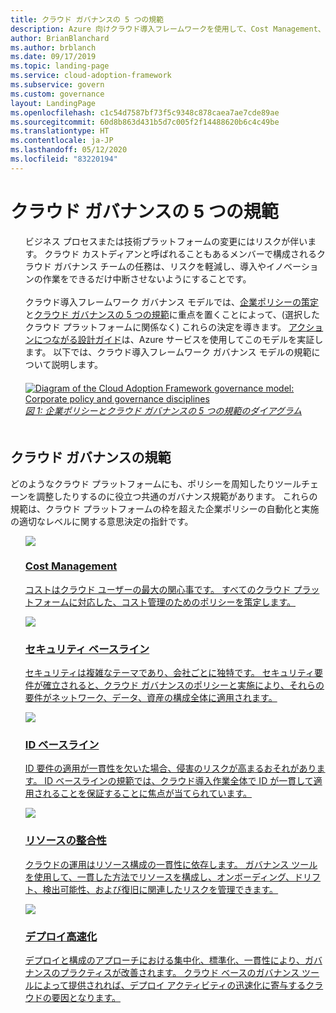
 ```yaml
---
title: クラウド ガバナンスの 5 つの規範
description: Azure 向けクラウド導入フレームワークを使用して、Cost Management、デプロイ高速化、ID ベースライン、リソースの整合性、およびセキュリティ ベースラインについて学習します。
author: BrianBlanchard
ms.author: brblanch
ms.date: 09/17/2019
ms.topic: landing-page
ms.service: cloud-adoption-framework
ms.subservice: govern
ms.custom: governance
layout: LandingPage
ms.openlocfilehash: c1c54d7587bf73f5c9348c878caea7ae7cde89ae
ms.sourcegitcommit: 60d8b863d431b5d7c005f2f14488620b6c4c49be
ms.translationtype: HT
ms.contentlocale: ja-JP
ms.lasthandoff: 05/12/2020
ms.locfileid: "83220194"
---
```

# <a name="the-five-disciplines-of-cloud-governance"></a>クラウド ガバナンスの 5 つの規範

<!-- docsTest:disable TODO -->
<!-- markdownlint-disable MD033 -->

<ul class="panelContent cardsI">
    <li style="display: flex; flex-direction: column;">
        <div class="cardSize">
            <div class="cardPadding" style="padding-bottom:10px;">
                <div class="card" style="padding-bottom:10px;">
                    <div class="cardText" style="padding-left:0px;">
ビジネス プロセスまたは技術プラットフォームの変更にはリスクが伴います。 クラウド カストディアンと呼ばれることもあるメンバーで構成されるクラウド ガバナンス チームの任務は、リスクを軽減し、導入やイノベーションの作業をできるだけ中断させないようにすることです。
    <br>
    <br>
クラウド導入フレームワーク ガバナンス モデルでは、<a href="./corporate-policy.md">企業ポリシーの策定</a>と<a href="#disciplines-of-cloud-governance">クラウド ガバナンスの 5 つの規範</a>に重点を置くことによって、(選択したクラウド プラットフォームに関係なく) これらの決定を導きます。 <a href="./guides/index.md">アクションにつながる設計ガイド</a>は、Azure サービスを使用してこのモデルを実証します。 以下では、クラウド導入フレームワーク ガバナンス モデルの規範について説明します。
                    </div>
                </div>
            </div>
        </div>
    </li>
    <li style="display: flex; flex-direction: column;">
        <a href="../_images/operational-transformation-govern-highres.png" style="display: flex; flex-direction: column; flex: 1 0 auto;">
            <div class="cardSize">
                <div class="cardPadding" style="padding-bottom:10px;">
                    <div class="card" style="padding-bottom:10px;">
                        <div class="cardText" style="padding-left:0px;">
    <img src="../_images/operational-transformation-govern-highres.png" alt="Diagram of the Cloud Adoption Framework governance model: Corporate policy and governance disciplines">
    <br>
    <i> 図 1: 企業ポリシーとクラウド ガバナンスの 5 つの規範のダイアグラム</i>
                        </div>
                    </div>
                </div>
            </div>
        </a>
    </li>
</ul>

<!-- markdownlint-enable MD033 -->

## <a name="disciplines-of-cloud-governance"></a>クラウド ガバナンスの規範

どのようなクラウド プラットフォームにも、ポリシーを周知したりツールチェーンを調整したりするのに役立つ共通のガバナンス規範があります。 これらの規範は、クラウド プラットフォームの枠を超えた企業ポリシーの自動化と実施の適切なレベルに関する意思決定の指針です。

<!-- markdownlint-disable MD033 -->

<ul class="panelContent cardsA">
<li style="display: flex; flex-direction: column;">
    <a href="./cost-management/index.md" style="display: flex; flex-direction: column; flex: 1 0 auto;">
        <div class="cardSize" style="flex: 1 0 auto; display: flex;">
            <div class="cardPadding" style="display: flex;">
                <div class="card">
                    <div class="cardImageOuter">
                        <div class="cardImage">
                            <img src="../_images/govern/cost-management.png" class="x-hidden-focus"/>
                        </div>
                    </div>
                    <div class="cardText">
                        <h3>Cost Management</h3>
                        <p>コストはクラウド ユーザーの最大の関心事です。 すべてのクラウド プラットフォームに対応した、コスト管理のためのポリシーを策定します。</p>
                    </div>
                </div>
            </div>
        </div>
    </a>
</li>
<li style="display: flex; flex-direction: column;">
    <a href="./security-baseline/index.md" style="display: flex; flex-direction: column; flex: 1 0 auto;">
        <div class="cardSize" style="flex: 1 0 auto; display: flex;">
            <div class="cardPadding" style="display: flex;">
                <div class="card">
                    <div class="cardImageOuter">
                        <div class="cardImage">
                            <img src="../_images/govern/security-baseline.png" class="x-hidden-focus"/>
                        </div>
                    </div>
                    <div class="cardText">
                        <h3>セキュリティ ベースライン</h3>
                        <p>セキュリティは複雑なテーマであり、会社ごとに独特です。 セキュリティ要件が確立されると、クラウド ガバナンスのポリシーと実施により、それらの要件がネットワーク、データ、資産の構成全体に適用されます。</p>
                    </div>
                </div>
            </div>
        </div>
    </a>
</li>
<li style="display: flex; flex-direction: column;">
    <a href="./identity-baseline/index.md" style="display: flex; flex-direction: column; flex: 1 0 auto;">
        <div class="cardSize" style="flex: 1 0 auto; display: flex;">
            <div class="cardPadding" style="display: flex;">
                <div class="card">
                    <div class="cardImageOuter">
                        <div class="cardImage">
                            <img src="../_images/govern/identity-baseline.png" class="x-hidden-focus"/>
                        </div>
                    </div>
                    <div class="cardText">
                        <h3>ID ベースライン</h3>
                        <p>ID 要件の適用が一貫性を欠いた場合、侵害のリスクが高まるおそれがあります。 ID ベースラインの規範では、クラウド導入作業全体で ID が一貫して適用されることを保証することに焦点が当てられています。</p>
                    </div>
                </div>
            </div>
        </div>
    </a>
</li>
<li style="display: flex; flex-direction: column;">
    <a href="./resource-consistency/index.md" style="display: flex; flex-direction: column; flex: 1 0 auto;">
        <div class="cardSize" style="flex: 1 0 auto; display: flex;">
            <div class="cardPadding" style="display: flex;">
                <div class="card">
                    <div class="cardImageOuter">
                        <div class="cardImage">
                            <img src="../_images/govern/resource-consistency.png" class="x-hidden-focus"/>
                        </div>
                    </div>
                    <div class="cardText">
                        <h3>リソースの整合性</h3>
                        <p>クラウドの運用はリソース構成の一貫性に依存します。 ガバナンス ツールを使用して、一貫した方法でリソースを構成し、オンボーディング、ドリフト、検出可能性、および復旧に関連したリスクを管理できます。</p>
                    </div>
                </div>
            </div>
        </div>
    </a>
</li>
<li style="display: flex; flex-direction: column;">
    <a href="./deployment-acceleration/index.md" style="display: flex; flex-direction: column; flex: 1 0 auto;">
        <div class="cardSize" style="flex: 1 0 auto; display: flex;">
            <div class="cardPadding" style="display: flex;">
                <div class="card">
                    <div class="cardImageOuter">
                        <div class="cardImage">
                            <img src="../_images/govern/deployment-acceleration.png" class="x-hidden-focus"/>
                        </div>
                    </div>
                    <div class="cardText">
                        <h3>デプロイ高速化</h3>
                        <p>デプロイと構成のアプローチにおける集中化、標準化、一貫性により、ガバナンスのプラクティスが改善されます。 クラウド ベースのガバナンス ツールによって提供されれば、デプロイ アクティビティの迅速化に寄与するクラウドの要因となります。</p>
                    </div>
                </div>
            </div>
        </div>
    </a>
</li>
</ul>

<!-- markdownlint-enable MD033 -->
★ ★ ★ ★ ★ ★ ★
| Activity |
Wherever the word "resource" turns up in the material, copy the whole line.

| Your solution |
    <a href="./resource-consistency/index.md" style="display: flex; flex-direction: column; flex: 1 0 auto;">
                            <img src="../_images/govern/resource-consistency.png" class="x-hidden-focus"/>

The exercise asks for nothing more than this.